Despite its endowment, Fletcher Memorial library was clearly never an affluent institution. In 1961, the library board came up with an ingenious solution to their slender budget. They hired 52 year old Eunice Fuller to be the unpaid librarian in exchange for housing in the unused portion of the building. The contract required her to keep up the building, mow the lawn and shovel the walks, outrageous demands today but not unlike contemporary expectations for young public school teachers.

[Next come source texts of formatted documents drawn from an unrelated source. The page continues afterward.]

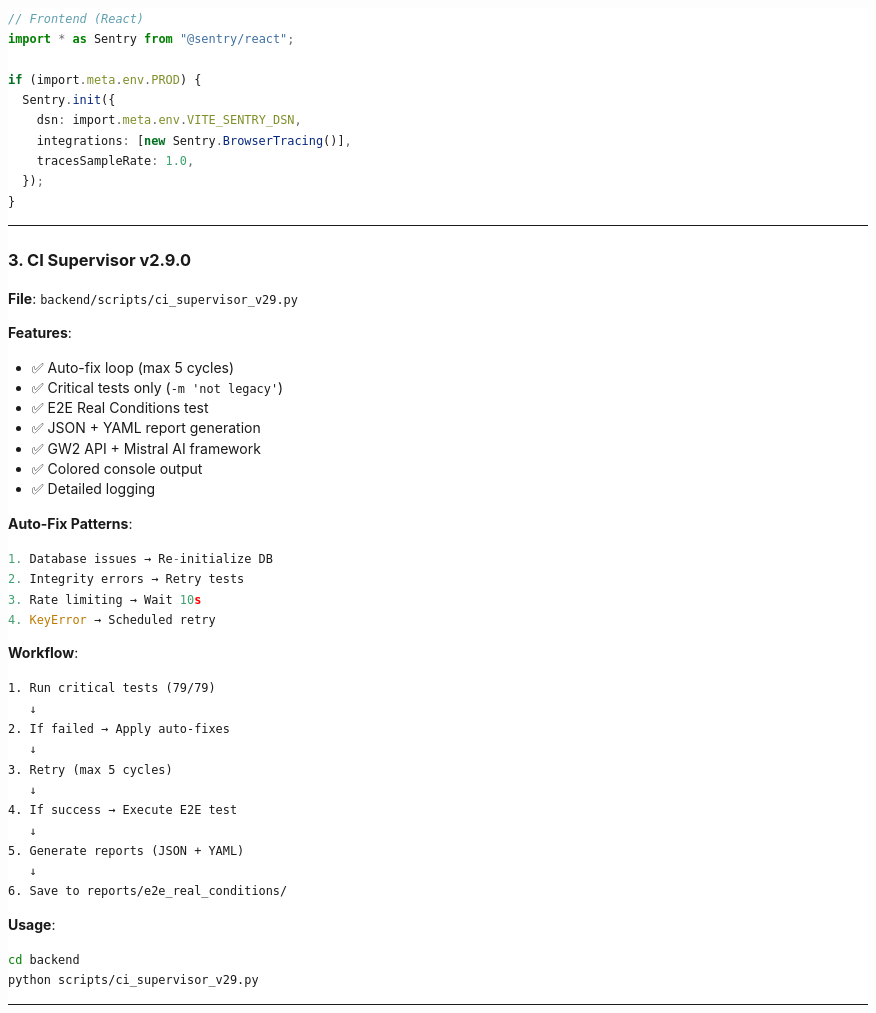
 ```typescript
// Frontend (React)
import * as Sentry from "@sentry/react";

if (import.meta.env.PROD) {
  Sentry.init({
    dsn: import.meta.env.VITE_SENTRY_DSN,
    integrations: [new Sentry.BrowserTracing()],
    tracesSampleRate: 1.0,
  });
}
```

---

### 3. CI Supervisor v2.9.0

**File**: `backend/scripts/ci_supervisor_v29.py`

**Features**:
- ✅ Auto-fix loop (max 5 cycles)
- ✅ Critical tests only (`-m 'not legacy'`)
- ✅ E2E Real Conditions test
- ✅ JSON + YAML report generation
- ✅ GW2 API + Mistral AI framework
- ✅ Colored console output
- ✅ Detailed logging

**Auto-Fix Patterns**:
```python
1. Database issues → Re-initialize DB
2. Integrity errors → Retry tests
3. Rate limiting → Wait 10s
4. KeyError → Scheduled retry
```

**Workflow**:
```
1. Run critical tests (79/79)
   ↓
2. If failed → Apply auto-fixes
   ↓
3. Retry (max 5 cycles)
   ↓
4. If success → Execute E2E test
   ↓
5. Generate reports (JSON + YAML)
   ↓
6. Save to reports/e2e_real_conditions/
```

**Usage**:
```bash
cd backend
python scripts/ci_supervisor_v29.py
```

---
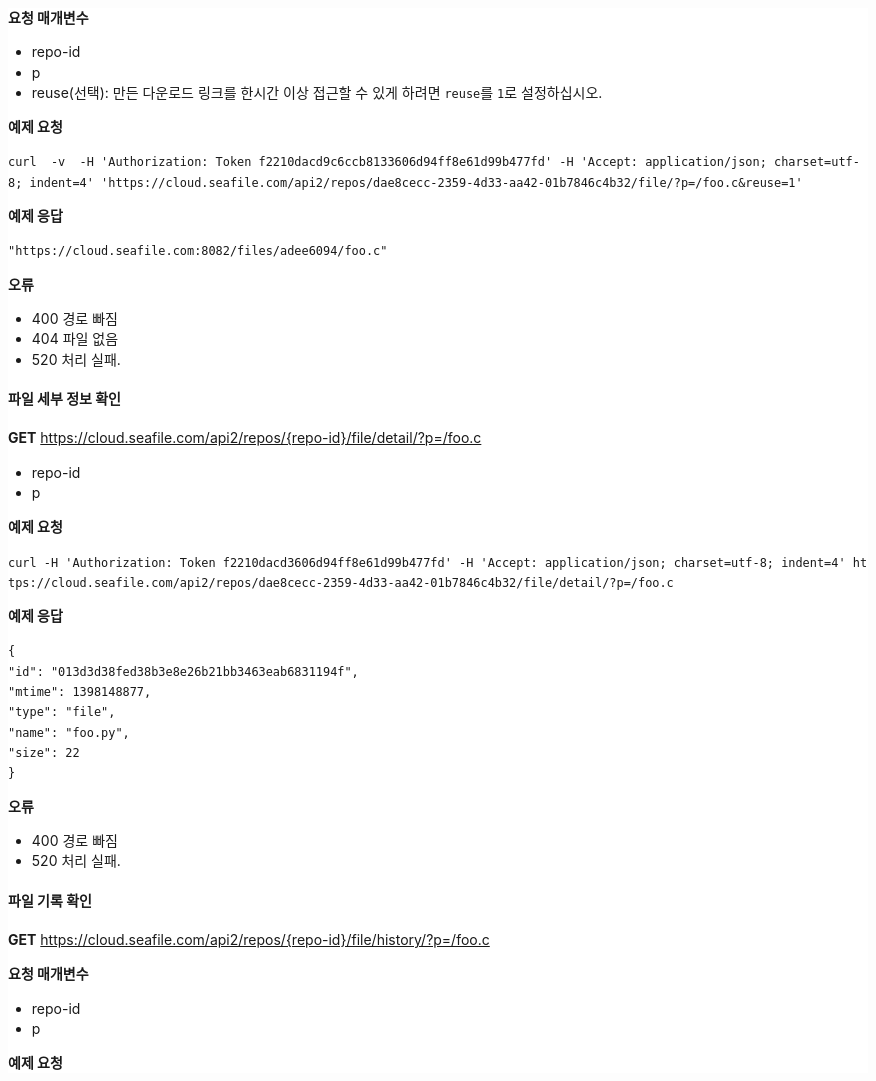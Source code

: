 **요청 매개변수**

* repo-id
* p
* reuse(선택): 만든 다운로드 링크를 한시간 이상 접근할 수 있게 하려면 `reuse`를 `1`로 설정하십시오.

**예제 요청**

    curl  -v  -H 'Authorization: Token f2210dacd9c6ccb8133606d94ff8e61d99b477fd' -H 'Accept: application/json; charset=utf-8; indent=4' 'https://cloud.seafile.com/api2/repos/dae8cecc-2359-4d33-aa42-01b7846c4b32/file/?p=/foo.c&reuse=1'

**예제 응답**

    "https://cloud.seafile.com:8082/files/adee6094/foo.c"

**오류**

* 400 경로 빠짐
* 404 파일 없음
* 520 처리 실패.

#### <a id="get-file-detail"></a>파일 세부 정보 확인 ###

**GET** https://cloud.seafile.com/api2/repos/{repo-id}/file/detail/?p=/foo.c

* repo-id
* p

**예제 요청**

    curl -H 'Authorization: Token f2210dacd3606d94ff8e61d99b477fd' -H 'Accept: application/json; charset=utf-8; indent=4' https://cloud.seafile.com/api2/repos/dae8cecc-2359-4d33-aa42-01b7846c4b32/file/detail/?p=/foo.c

**예제 응답**

    {
    "id": "013d3d38fed38b3e8e26b21bb3463eab6831194f",
    "mtime": 1398148877,
    "type": "file",
    "name": "foo.py",
    "size": 22
    }

**오류**

* 400 경로 빠짐
* 520 처리 실패.

#### <a id="get-file-history"></a>파일 기록 확인 ###

**GET** https://cloud.seafile.com/api2/repos/{repo-id}/file/history/?p=/foo.c

**요청 매개변수**

* repo-id
* p

**예제 요청**
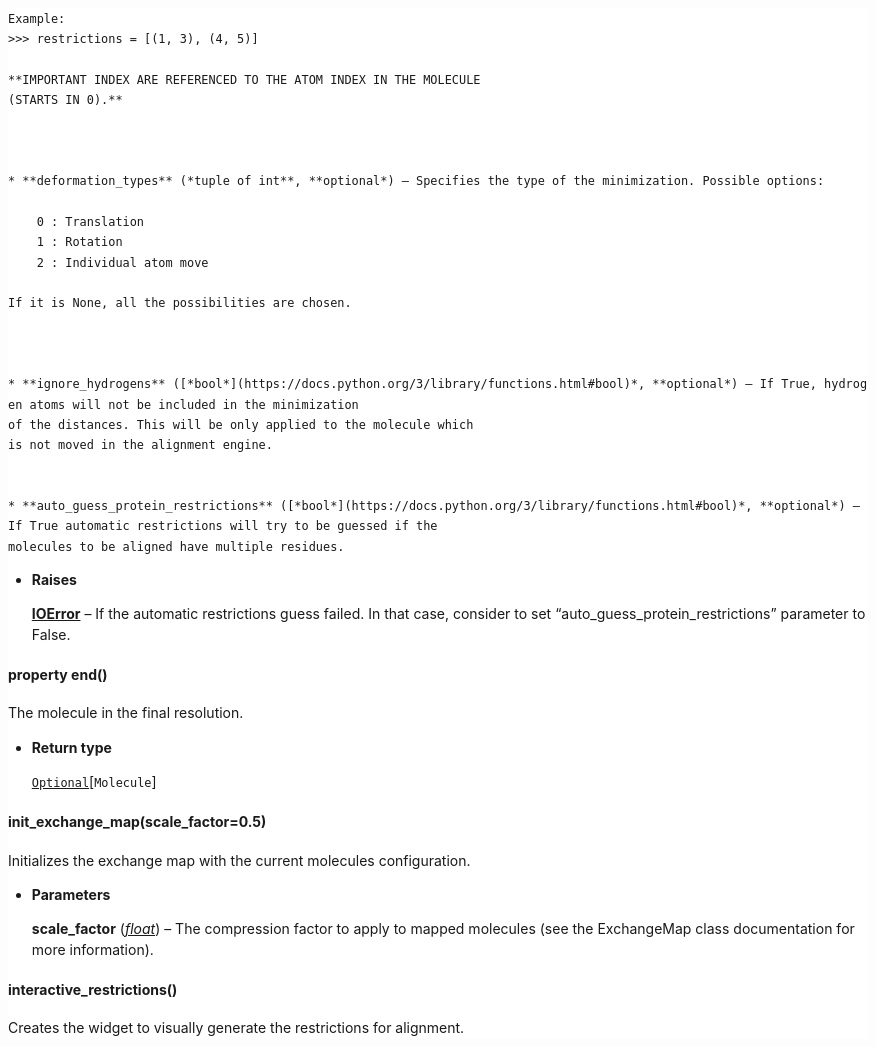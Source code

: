     Example:
    >>> restrictions = [(1, 3), (4, 5)]

    **IMPORTANT INDEX ARE REFERENCED TO THE ATOM INDEX IN THE MOLECULE
    (STARTS IN 0).**



    * **deformation_types** (*tuple of int**, **optional*) – Specifies the type of the minimization. Possible options:

        0 : Translation
        1 : Rotation
        2 : Individual atom move

    If it is None, all the possibilities are chosen.



    * **ignore_hydrogens** ([*bool*](https://docs.python.org/3/library/functions.html#bool)*, **optional*) – If True, hydrogen atoms will not be included in the minimization
    of the distances. This will be only applied to the molecule which
    is not moved in the alignment engine.


    * **auto_guess_protein_restrictions** ([*bool*](https://docs.python.org/3/library/functions.html#bool)*, **optional*) – If True automatic restrictions will try to be guessed if the
    molecules to be aligned have multiple residues.



* **Raises**

    [**IOError**](https://docs.python.org/3/library/exceptions.html#IOError) – If the automatic restrictions guess failed. In that case, consider
    to set “auto_guess_protein_restrictions” parameter to False.




#### property end()
The molecule in the final resolution.



* **Return type**

    [`Optional`](https://docs.python.org/3/library/typing.html#typing.Optional)[`Molecule`]



#### init_exchange_map(scale_factor=0.5)
Initializes the exchange map with the current molecules configuration.


* **Parameters**

    **scale_factor** ([*float*](https://docs.python.org/3/library/functions.html#float)) – The compression factor to apply to mapped molecules (see the
    ExchangeMap class documentation for more information).




#### interactive_restrictions()
Creates the widget to visually generate the restrictions for alignment.
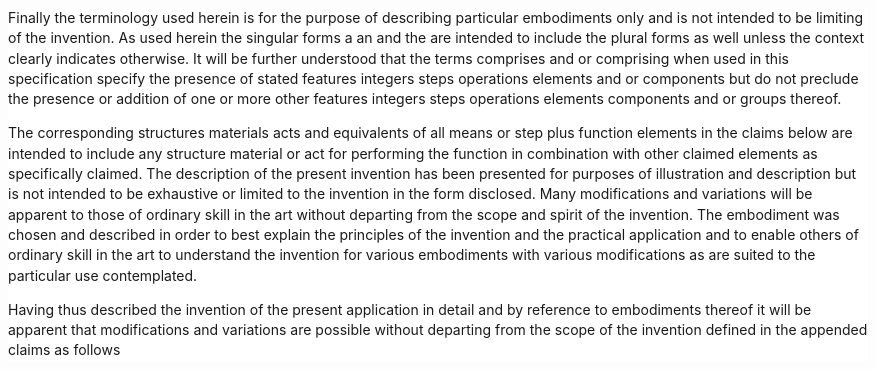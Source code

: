 Finally the terminology used herein is for the purpose of describing particular embodiments only and is not intended to be limiting of the invention. As used herein the singular forms a an and the are intended to include the plural forms as well unless the context clearly indicates otherwise. It will be further understood that the terms comprises and or comprising when used in this specification specify the presence of stated features integers steps operations elements and or components but do not preclude the presence or addition of one or more other features integers steps operations elements components and or groups thereof.

The corresponding structures materials acts and equivalents of all means or step plus function elements in the claims below are intended to include any structure material or act for performing the function in combination with other claimed elements as specifically claimed. The description of the present invention has been presented for purposes of illustration and description but is not intended to be exhaustive or limited to the invention in the form disclosed. Many modifications and variations will be apparent to those of ordinary skill in the art without departing from the scope and spirit of the invention. The embodiment was chosen and described in order to best explain the principles of the invention and the practical application and to enable others of ordinary skill in the art to understand the invention for various embodiments with various modifications as are suited to the particular use contemplated.

Having thus described the invention of the present application in detail and by reference to embodiments thereof it will be apparent that modifications and variations are possible without departing from the scope of the invention defined in the appended claims as follows 

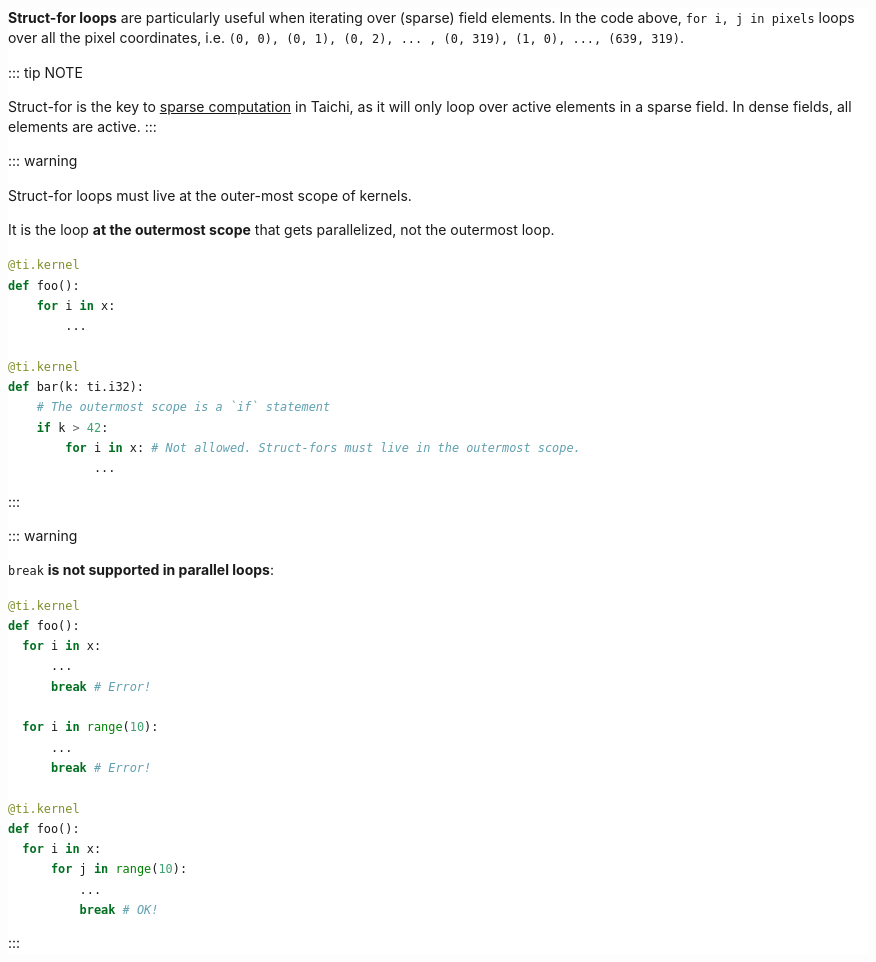 **Struct-for loops** are particularly useful when iterating over
(sparse) field elements. In the code above, `for i, j in pixels` loops
over all the pixel coordinates, i.e.
`(0, 0), (0, 1), (0, 2), ... , (0, 319), (1, 0), ..., (639, 319)`.

::: tip NOTE

Struct-for is the key to [sparse computation](/sparse.md) in
Taichi, as it will only loop over active elements in a sparse field. In
dense fields, all elements are active.
:::

::: warning

Struct-for loops must live at the outer-most scope of kernels.

It is the loop **at the outermost scope** that gets parallelized, not
the outermost loop.

```python
@ti.kernel
def foo():
    for i in x:
        ...

@ti.kernel
def bar(k: ti.i32):
    # The outermost scope is a `if` statement
    if k > 42:
        for i in x: # Not allowed. Struct-fors must live in the outermost scope.
            ...
```
:::

::: warning

`break` **is not supported in parallel loops**:

```python {5,9,16}
@ti.kernel
def foo():
  for i in x:
      ...
      break # Error!

  for i in range(10):
      ...
      break # Error!

@ti.kernel
def foo():
  for i in x:
      for j in range(10):
          ...
          break # OK!
```
:::
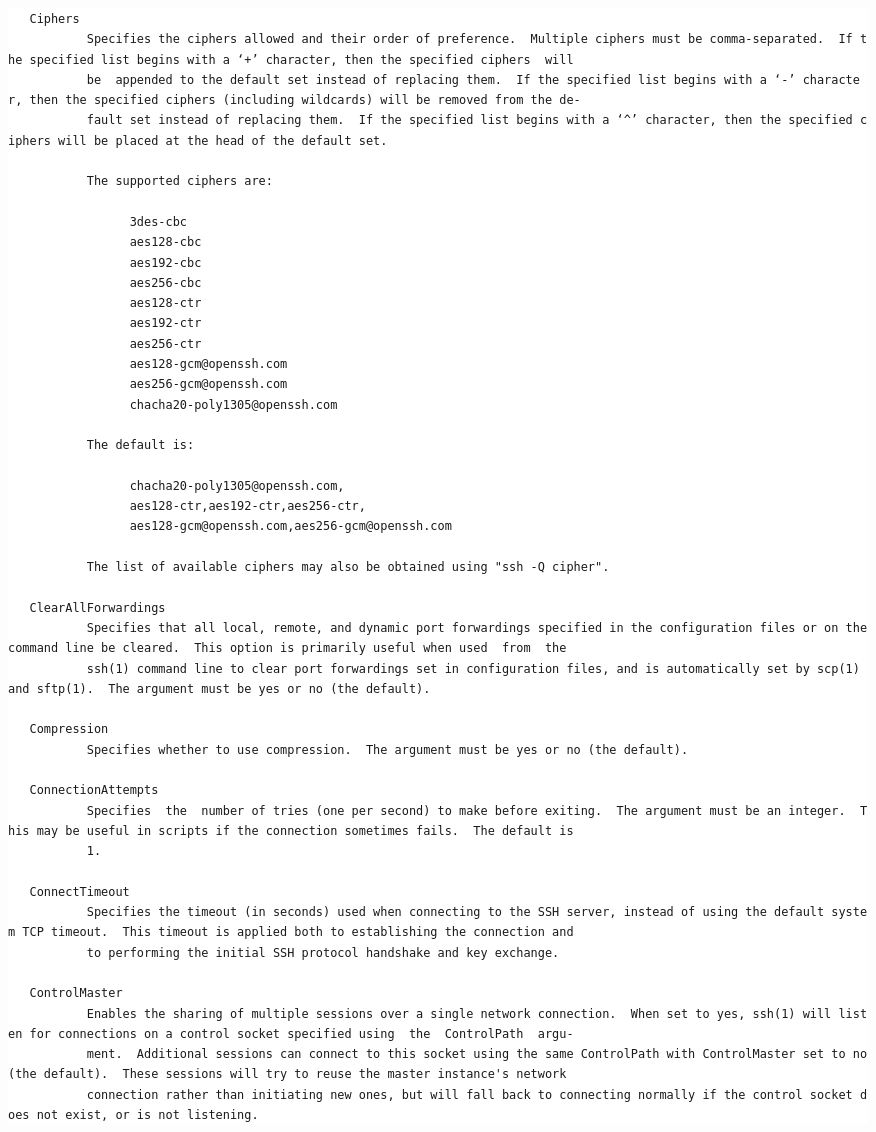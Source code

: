        Ciphers
               Specifies the ciphers allowed and their order of preference.  Multiple ciphers must be comma-separated.  If the specified list begins with a ‘+’ character, then the specified ciphers  will
               be  appended to the default set instead of replacing them.  If the specified list begins with a ‘-’ character, then the specified ciphers (including wildcards) will be removed from the de‐
               fault set instead of replacing them.  If the specified list begins with a ‘^’ character, then the specified ciphers will be placed at the head of the default set.

               The supported ciphers are:

                     3des-cbc
                     aes128-cbc
                     aes192-cbc
                     aes256-cbc
                     aes128-ctr
                     aes192-ctr
                     aes256-ctr
                     aes128-gcm@openssh.com
                     aes256-gcm@openssh.com
                     chacha20-poly1305@openssh.com

               The default is:

                     chacha20-poly1305@openssh.com,
                     aes128-ctr,aes192-ctr,aes256-ctr,
                     aes128-gcm@openssh.com,aes256-gcm@openssh.com

               The list of available ciphers may also be obtained using "ssh -Q cipher".

       ClearAllForwardings
               Specifies that all local, remote, and dynamic port forwardings specified in the configuration files or on the command line be cleared.  This option is primarily useful when used  from  the
               ssh(1) command line to clear port forwardings set in configuration files, and is automatically set by scp(1) and sftp(1).  The argument must be yes or no (the default).

       Compression
               Specifies whether to use compression.  The argument must be yes or no (the default).

       ConnectionAttempts
               Specifies  the  number of tries (one per second) to make before exiting.  The argument must be an integer.  This may be useful in scripts if the connection sometimes fails.  The default is
               1.

       ConnectTimeout
               Specifies the timeout (in seconds) used when connecting to the SSH server, instead of using the default system TCP timeout.  This timeout is applied both to establishing the connection and
               to performing the initial SSH protocol handshake and key exchange.

       ControlMaster
               Enables the sharing of multiple sessions over a single network connection.  When set to yes, ssh(1) will listen for connections on a control socket specified using  the  ControlPath  argu‐
               ment.  Additional sessions can connect to this socket using the same ControlPath with ControlMaster set to no (the default).  These sessions will try to reuse the master instance's network
               connection rather than initiating new ones, but will fall back to connecting normally if the control socket does not exist, or is not listening.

What no one anticipated was that Eunice would serve the town more than 38 years, as probate judge and Republican registrar of voters as well as librarian, retiring at 90. Unpaid at the library until her final years, she became one of the town’s great characters: an independent, opinionated, practical book lover with a warm heart under a crusty exterior. She ran the library her way, disapproving of book fines and locked library doors. Hampton residents were welcome at all hours to visit, relax, and gossip with friends. She was remarkable for her knowledge of readers’ tastes, her resistance to modernization, and her many kindnesses. A skilled gardener, Eunice favored daylilies, some still thriving in the memorial garden on the north side of the building. She was devoted to the Boston Red Sox and setter dogs and for years a flock of elderly hens that never had to fear the stewpot.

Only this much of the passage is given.